Obama made excellent points about revising our tax code, but with the majority conservative congress, it ain't gonna happen.
0 Replies
 
puzzledperson
 
  0  
Reply Wed 30 Sep, 2015 05:59 am
@Rickoshay75,
There are really two components to the U.S. national debt:

(1) Debt to the public

This includes U.S. Treasury securities held by entities other than the U.S. government, including individual and institutional private investors, U.S. states, counties and municipalities, foreign countries, foreign individuals, foreign central banks, and foreign private investment funds. In other words, this includes everybody that can cash in a Treasury IOU upon maturation. So this is the category that really counts and it is much smaller than the total national debt.

(2) U.S. Government debt held by the USG itself.
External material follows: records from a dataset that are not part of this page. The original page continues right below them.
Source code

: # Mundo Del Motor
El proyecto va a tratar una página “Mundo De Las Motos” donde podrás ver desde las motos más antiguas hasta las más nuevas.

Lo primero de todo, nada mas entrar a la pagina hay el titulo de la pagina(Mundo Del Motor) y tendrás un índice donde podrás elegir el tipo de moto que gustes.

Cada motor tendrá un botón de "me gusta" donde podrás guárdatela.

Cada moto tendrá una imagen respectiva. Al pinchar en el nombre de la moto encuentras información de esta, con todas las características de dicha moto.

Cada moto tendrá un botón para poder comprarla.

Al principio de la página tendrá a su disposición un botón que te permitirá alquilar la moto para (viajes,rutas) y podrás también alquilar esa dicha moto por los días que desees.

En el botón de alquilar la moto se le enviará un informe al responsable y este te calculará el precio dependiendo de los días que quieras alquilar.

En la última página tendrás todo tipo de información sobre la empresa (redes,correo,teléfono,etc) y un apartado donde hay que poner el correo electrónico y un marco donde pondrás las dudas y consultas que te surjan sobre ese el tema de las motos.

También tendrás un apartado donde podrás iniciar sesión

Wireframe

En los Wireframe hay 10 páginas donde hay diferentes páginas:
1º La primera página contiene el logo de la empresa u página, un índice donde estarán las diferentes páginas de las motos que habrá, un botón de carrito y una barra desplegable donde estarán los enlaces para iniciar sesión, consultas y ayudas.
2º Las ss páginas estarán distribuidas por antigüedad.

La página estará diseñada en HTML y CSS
In 1983, payroll taxes were raised so that these tax collections were larger than the outgoing payments on Social Security and Medicare benefits. As this cash surplus was spent (because the overall US budget was still in deficit) the federal government wrote itself IOUs for these spent surplus tax collections, in the form of "special Treasury securities" -- very special, since they're just an accounting gimmick and can't be redeemed. This part of the debt doesn't really matter.
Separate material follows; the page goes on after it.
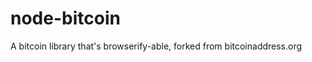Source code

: node-bitcoin
============

A bitcoin library that's browserify-able, forked from bitcoinaddress.org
Democrats don't clarify this because to do so requires admitting a lot of funny accounting involving very big and very popular programs; Republicans share this motive but also find it useful to exaggerate the debt to scare others into supporting spending cuts. Also, outside of committees specializing in such matters, many in Congress may not understand such distinctions.

Another often overlooked point is that much of the increase in debt in recent years has been purchased by the Federal Reserve as part of its "quantitative easing" programs. Though the Fed is counted as part of the "public" (see above) it is really a quasi-federal entity and won't hold the U.S. over a barrel like, say, China could. For this reason, even "debt to the public" is an exaggeration of U.S. debt obligations.


0 Replies
 
puzzledperson
 
  0  
Reply Wed 30 Sep, 2015 06:39 am
@revelette2,
The debt has never been paid down. Even after WW II when the debt had grown enormously because U.S. war spending required deficits that are gigantic even by today's standards (when viewed relative to the size of the economy), there was no paying down of the debt. The government made sure that the debt grew slower than the economy grew, so that debt as a percentage of GDP decreased, even though the size of the debt in dollars didn't decrease, but actually increased over time. The old debt outstanding was simply rolled over, by selling new debt as the old became new.
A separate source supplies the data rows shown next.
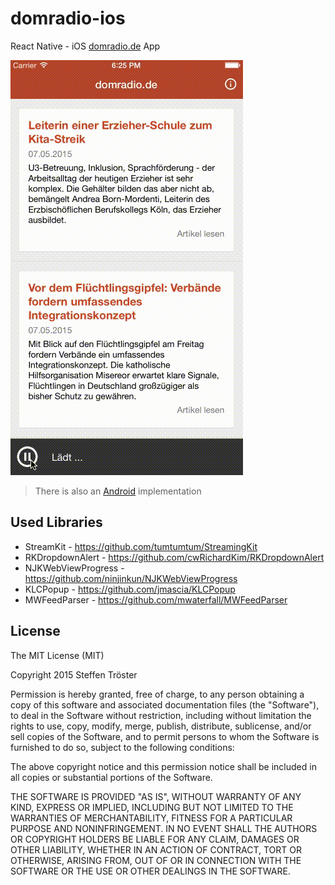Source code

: # domradio-ios

React Native - iOS [domradio.de](http://domradio.de) App 

![Screenshot](screencast.gif)

> There is also an [Android](https://github.com/stetro/domradio-android) implementation

Used Libraries
--------------

* StreamKit - https://github.com/tumtumtum/StreamingKit
* RKDropdownAlert - https://github.com/cwRichardKim/RKDropdownAlert
* NJKWebViewProgress - https://github.com/ninjinkun/NJKWebViewProgress
* KLCPopup - https://github.com/jmascia/KLCPopup
* MWFeedParser - https://github.com/mwaterfall/MWFeedParser

License
-------

The MIT License (MIT)

Copyright 2015 Steffen Tröster

Permission is hereby granted, free of charge, to any person obtaining a copy
of this software and associated documentation files (the "Software"), to deal
in the Software without restriction, including without limitation the rights
to use, copy, modify, merge, publish, distribute, sublicense, and/or sell
copies of the Software, and to permit persons to whom the Software is
furnished to do so, subject to the following conditions:

The above copyright notice and this permission notice shall be included in
all copies or substantial portions of the Software.

THE SOFTWARE IS PROVIDED "AS IS", WITHOUT WARRANTY OF ANY KIND, EXPRESS OR
IMPLIED, INCLUDING BUT NOT LIMITED TO THE WARRANTIES OF MERCHANTABILITY,
FITNESS FOR A PARTICULAR PURPOSE AND NONINFRINGEMENT. IN NO EVENT SHALL THE
AUTHORS OR COPYRIGHT HOLDERS BE LIABLE FOR ANY CLAIM, DAMAGES OR OTHER
LIABILITY, WHETHER IN AN ACTION OF CONTRACT, TORT OR OTHERWISE, ARISING FROM,
OUT OF OR IN CONNECTION WITH THE SOFTWARE OR THE USE OR OTHER DEALINGS IN
THE SOFTWARE.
The real burden of the debt comes from interest payments to those holding Treasury securities. But as debt shrinks as a percentage of GDP those interest payments become smaller as a percentage of federal revenues (tax collections), which means that more of the money the government collects can be used for purposes other than interest payments. Of course, an increase in interest rates can make interest payments on the debt higher, too.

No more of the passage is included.